KEARNEY — Chuck Peek, along with his team of researchers and writers, wanted to explore and celebrate the creative aspects of Kearney.
“Our original idea was to re-enforce an awareness that this artistic community doesn’t just exist by accident,” he said. “It exists because something in what we do and care about has created it and continued to support it. This is as much a celebration of audiences for the arts — and support for the arts — as it is for the arts themselves.”
Peek believes that the recent suspension of live performances might create an even stronger appreciation of the arts.
“As COVID-19 has come upon us it has kind of shifted our awareness to the fact that we will come out of this with a deeper appreciation of the things we have missed and have meant so much to us over the years, which would include the arts here in Kearney,” he said. “And that has made us aware that we are not the only ones going through this deprivation. When people in Lincoln and Omaha think of the arts, they think of Lincoln and Omaha. They don’t really think that places in out-state, places like Kearney or Scottsbluff, have a flourishing arts community.”
Peek and his team are currently working on “Kearney Creates,” a book detailing the creative individuals who have lived in Kearney and contributed to the arts in this area.
In a press release, Peek outlined some of the challenges of the project: “Have you ever tried to even start a list of all the artists and musicians and writers Kearney has enjoyed? A list like that sounds like fun at first — and then pretty quickly becomes daunting. Making such lists, however, is just where the editors of the forthcoming ‘Kearney Creates’ had to begin. How far back do we go, someone asked. Does a creative talent have to have lived here forever to qualify as ‘one of ours’? Do visiting artists count? What about hometown kids who grew up, went elsewhere, and flourished in one of the many arts?”
Contributors to “Kearney Creates” include:
n Kerri Garrison — special features
n Nathan Tye — history and archives
n Kate Benzel, Terry Sinnard — art
n Jerry Fox, Pat Jones — music
n Rob Luscher, Teri Schifferns — writing
The group’s mission statement defines the scope of the project:
“’Kearney Creates’ will chronicle and celebrate the outpouring of creativity unique to the heart of Kearney as a community.
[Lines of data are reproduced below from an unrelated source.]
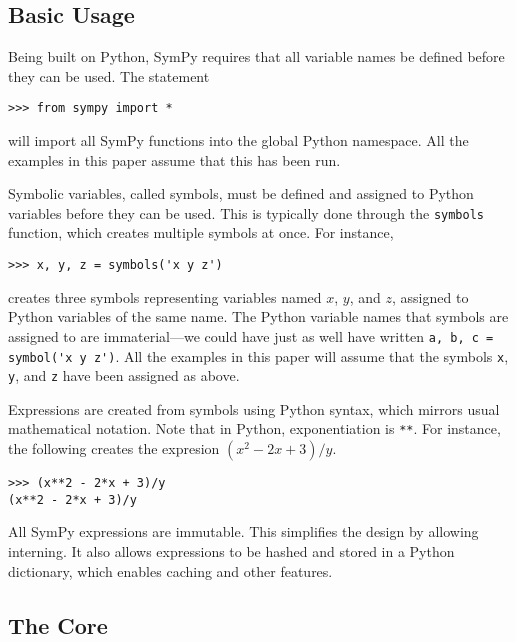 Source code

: \subsection{Basic Usage}


Being built on Python, SymPy requires that all variable names be defined
before they can be used. The statement
\begin{verbatim}
>>> from sympy import *
\end{verbatim}
will import all SymPy functions into the global Python namespace. All the
examples in this paper assume that this has been run.

Symbolic variables, called symbols, must be defined and assigned to
Python variables before they can be used. This is typically done through the
\texttt{symbols} function, which creates multiple symbols at once. For
instance,
\begin{verbatim}
>>> x, y, z = symbols('x y z')
\end{verbatim}
creates three symbols representing variables named $x$, $y$, and $z$, assigned
to Python variables of the same name. The Python variable names that symbols
are assigned to are immaterial---we could have just as well have written
\verb|a, b, c = symbol('x y z')|. All the examples in this paper will assume
that the symbols \verb|x|, \verb|y|, and \verb|z| have been assigned as above.

Expressions are created from symbols using Python syntax, which mirrors usual
mathematical notation. Note that in Python, exponentiation is \verb|**|. For
instance, the following creates the expresion $(x^2 - 2x + 3)/y$.
\begin{verbatim}
>>> (x**2 - 2*x + 3)/y
(x**2 - 2*x + 3)/y
\end{verbatim}

All SymPy expressions are immutable. This simplifies the design by allowing
interning. It also allows expressions to be hashed and stored in a Python
dictionary, which enables caching and other features.


\subsection{The Core}

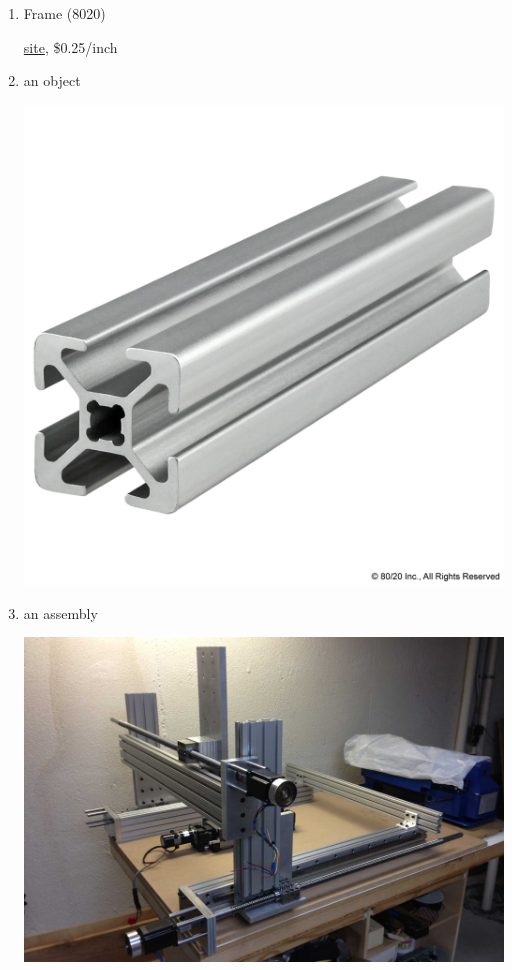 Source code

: \documentclass[11pt]{article}
\begin{document}
\begin{enumerate}
\item Frame (8020)
\label{sec:org25ffe36}

\href{https://8020.net/20-2020.html}{site}, \$0.25/inch


\item an object
\label{sec:org6717900}
\begin{center}
\includegraphics[width=.9\linewidth]{Hardware_needed/2022-07-18_13-11-55_screenshot.png}
\end{center}
\item an assembly
\label{sec:orgd042e0c}
\begin{center}
\includegraphics[width=.9\linewidth]{Hardware_needed/2022-07-18_13-13-15_screenshot.png}
\end{center}


\end{enumerate}
\end{document}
The book will focus on a holistic portrait of Kearney figures, from today and earlier times, featuring platforms that make it possible for audiences to enjoy high-quality aural, visual, and written productions. Through the book’s short essays and vivid photography, its readers will come to a fuller recognition and appreciation of our unique local culture and the community that nurtures such outstanding artistic contributions. The collection will show Kearney’s love and support of its artistic culture and its essential value in a humanistic environment. To these ends, its editors are dedicated to making ‘Kearney Creates’ worthy of the creative community it represents.”
Peek understands the value of arts in the Kearney community.
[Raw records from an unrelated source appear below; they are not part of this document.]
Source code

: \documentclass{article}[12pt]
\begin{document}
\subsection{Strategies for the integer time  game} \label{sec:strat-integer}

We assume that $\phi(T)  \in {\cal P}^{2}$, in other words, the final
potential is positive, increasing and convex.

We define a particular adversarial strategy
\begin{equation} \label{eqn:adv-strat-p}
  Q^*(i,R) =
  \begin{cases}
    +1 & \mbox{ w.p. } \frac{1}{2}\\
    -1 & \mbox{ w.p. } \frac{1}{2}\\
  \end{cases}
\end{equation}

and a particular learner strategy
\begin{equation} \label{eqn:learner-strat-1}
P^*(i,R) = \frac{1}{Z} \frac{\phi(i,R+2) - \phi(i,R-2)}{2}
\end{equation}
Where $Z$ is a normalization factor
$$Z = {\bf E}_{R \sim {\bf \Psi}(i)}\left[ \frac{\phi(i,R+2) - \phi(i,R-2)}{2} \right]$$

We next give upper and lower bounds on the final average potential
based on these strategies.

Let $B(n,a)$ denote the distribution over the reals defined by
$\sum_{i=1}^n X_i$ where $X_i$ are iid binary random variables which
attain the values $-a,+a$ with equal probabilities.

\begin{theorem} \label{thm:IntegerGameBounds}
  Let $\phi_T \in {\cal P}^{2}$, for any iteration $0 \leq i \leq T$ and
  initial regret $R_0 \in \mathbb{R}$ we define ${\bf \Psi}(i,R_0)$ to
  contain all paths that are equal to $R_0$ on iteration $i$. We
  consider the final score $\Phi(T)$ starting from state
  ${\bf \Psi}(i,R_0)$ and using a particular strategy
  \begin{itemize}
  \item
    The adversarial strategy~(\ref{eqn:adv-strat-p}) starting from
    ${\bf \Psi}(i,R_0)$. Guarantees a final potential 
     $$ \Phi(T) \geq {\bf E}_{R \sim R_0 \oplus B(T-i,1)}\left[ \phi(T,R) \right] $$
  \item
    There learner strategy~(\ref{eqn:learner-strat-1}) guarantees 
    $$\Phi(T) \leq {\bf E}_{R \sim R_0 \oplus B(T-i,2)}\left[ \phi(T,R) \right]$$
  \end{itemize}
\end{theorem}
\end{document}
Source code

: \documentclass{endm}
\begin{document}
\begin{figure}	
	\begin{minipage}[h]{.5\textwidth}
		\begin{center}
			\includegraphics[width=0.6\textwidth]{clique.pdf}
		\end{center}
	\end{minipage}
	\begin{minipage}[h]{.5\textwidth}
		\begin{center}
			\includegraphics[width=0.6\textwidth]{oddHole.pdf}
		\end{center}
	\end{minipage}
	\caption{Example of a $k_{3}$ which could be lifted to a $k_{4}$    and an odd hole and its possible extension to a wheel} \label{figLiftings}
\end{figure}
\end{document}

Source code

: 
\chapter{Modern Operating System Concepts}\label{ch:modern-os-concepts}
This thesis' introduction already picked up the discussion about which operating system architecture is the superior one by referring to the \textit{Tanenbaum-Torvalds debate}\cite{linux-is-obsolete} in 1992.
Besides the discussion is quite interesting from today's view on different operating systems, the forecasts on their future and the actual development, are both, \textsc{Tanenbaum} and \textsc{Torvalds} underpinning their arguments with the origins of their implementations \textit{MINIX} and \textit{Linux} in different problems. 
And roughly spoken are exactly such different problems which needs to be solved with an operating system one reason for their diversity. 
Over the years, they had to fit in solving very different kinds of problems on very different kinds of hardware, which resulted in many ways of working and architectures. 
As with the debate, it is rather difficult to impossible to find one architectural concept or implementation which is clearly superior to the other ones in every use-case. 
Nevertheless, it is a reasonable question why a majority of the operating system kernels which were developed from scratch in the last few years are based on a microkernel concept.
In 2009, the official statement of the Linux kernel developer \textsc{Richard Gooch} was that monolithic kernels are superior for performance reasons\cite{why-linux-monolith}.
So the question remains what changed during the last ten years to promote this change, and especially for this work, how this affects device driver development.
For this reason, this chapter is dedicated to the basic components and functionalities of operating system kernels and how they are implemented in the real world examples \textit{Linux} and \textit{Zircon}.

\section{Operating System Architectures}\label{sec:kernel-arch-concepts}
“We’re pretty blessed by it,” he said. “I suspect, per capita, ours is about as rich a community of arts as you could have in this state.”
Historical archives indicate a strong discipline of teaching the arts in Kearney, even as the community was founded in the 1880s.
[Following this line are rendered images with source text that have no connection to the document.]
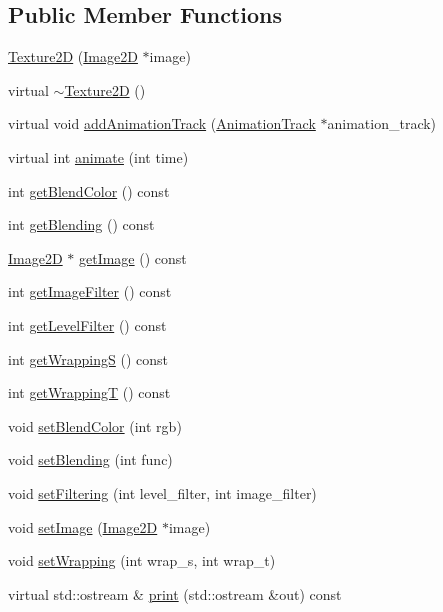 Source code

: \subsection*{Public Member Functions}
\begin{CompactItemize}
\item 
\hyperlink{classm3g_1_1Texture2D_7a8d6431e41022e29ac936afc5e97b8e}{Texture2D} (\hyperlink{classm3g_1_1Image2D}{Image2D} $\ast$image)
\item 
virtual \hyperlink{classm3g_1_1Texture2D_060332aea614a81a914cd2e55f1794df}{$\sim$Texture2D} ()
\item 
virtual void \hyperlink{classm3g_1_1Texture2D_415c0b110f95410ded9b85e5d99a496b}{addAnimationTrack} (\hyperlink{classm3g_1_1AnimationTrack}{AnimationTrack} $\ast$animation\_\-track)
\item 
virtual int \hyperlink{classm3g_1_1Texture2D_82cfeb67ca66b93e2ca7bda9a4f0e2aa}{animate} (int time)
\item 
int \hyperlink{classm3g_1_1Texture2D_b7dc7b7bf2934448281894f2c1ef3638}{getBlendColor} () const 
\item 
int \hyperlink{classm3g_1_1Texture2D_078954de3d786bd11dc98b06f237bbbb}{getBlending} () const 
\item 
\hyperlink{classm3g_1_1Image2D}{Image2D} $\ast$ \hyperlink{classm3g_1_1Texture2D_a8c0193b0e7d47d4b5c9f60df24c44f5}{getImage} () const 
\item 
int \hyperlink{classm3g_1_1Texture2D_7b1e1ea0acc3d2096d346afdecc2ea5f}{getImageFilter} () const 
\item 
int \hyperlink{classm3g_1_1Texture2D_039f7813e846bedec1aaf4c413c15924}{getLevelFilter} () const 
\item 
int \hyperlink{classm3g_1_1Texture2D_6bdb583791178dc5002f4d0ae88293a9}{getWrappingS} () const 
\item 
int \hyperlink{classm3g_1_1Texture2D_58375e5e8ddde63dcf74f882d053ae3f}{getWrappingT} () const 
\item 
void \hyperlink{classm3g_1_1Texture2D_b5a6333203f443fb1f66ea2e39d4de1b}{setBlendColor} (int rgb)
\item 
void \hyperlink{classm3g_1_1Texture2D_189d98ce3e8ac7590be771944b3186d4}{setBlending} (int func)
\item 
void \hyperlink{classm3g_1_1Texture2D_857574b5c0f3e0ca9239bafb4008cae1}{setFiltering} (int level\_\-filter, int image\_\-filter)
\item 
void \hyperlink{classm3g_1_1Texture2D_705b89b41cd1b38f664ed912be44baaa}{setImage} (\hyperlink{classm3g_1_1Image2D}{Image2D} $\ast$image)
\item 
void \hyperlink{classm3g_1_1Texture2D_e676f34bd2f5ee1508ad1cb771702d8f}{setWrapping} (int wrap\_\-s, int wrap\_\-t)
\item 
virtual std::ostream \& \hyperlink{classm3g_1_1Texture2D_6fea17fa1532df3794f8cb39cb4f911f}{print} (std::ostream \&out) const 
\end{CompactItemize}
“There were people who set about trying to teach others how to paint and how to play the piccolo and any number of things,” Peek said. “The original version of YRTC had a band. In every school it was noted that there were teachers of the arts. Kearney State College and then the University picked up on this.”
Because of the rigorous teaching of the arts, community members retained a love for the arts.
“There were lots of people who took up painting and sculpture,” he said. “And that attracted other people interested in the arts. Businesses and local citizens with an interest in the arts have always remained strong here. I think every arts organization can say, yes, over the years there’s been some ups and downs in their attendance, but on the whole, people have come out to shows at Kearney Community Theatre and Crane River Theater. People have come out to concerts at Harmon Park. People have come out to the summer programs at the Museum of Nebraska Art. Without people coming out, the artists would have gone else where, places where they would be appreciated.”
Peek also recognizes the value that the media placed on the arts.
“People don’t go out to see things they don’t know about or aren’t excited about,” he said. “Newspaper and radio stations and TV stations have told people about events and reviewed them.”
In addition to a printed book, Peek expects the project to produce a website so the team can continue to update the information.
As for funding “Kearney Creates,” Peek hopes to sell sponsorships to area businesses and raise funds through sales of the book.
“I think we will try to provide some free copies of the book to arts organizations for them to sell to help fund their own projects,” he said. “We’ll be selling the book to the general public and a lot of us are going to make our own little donations to it.”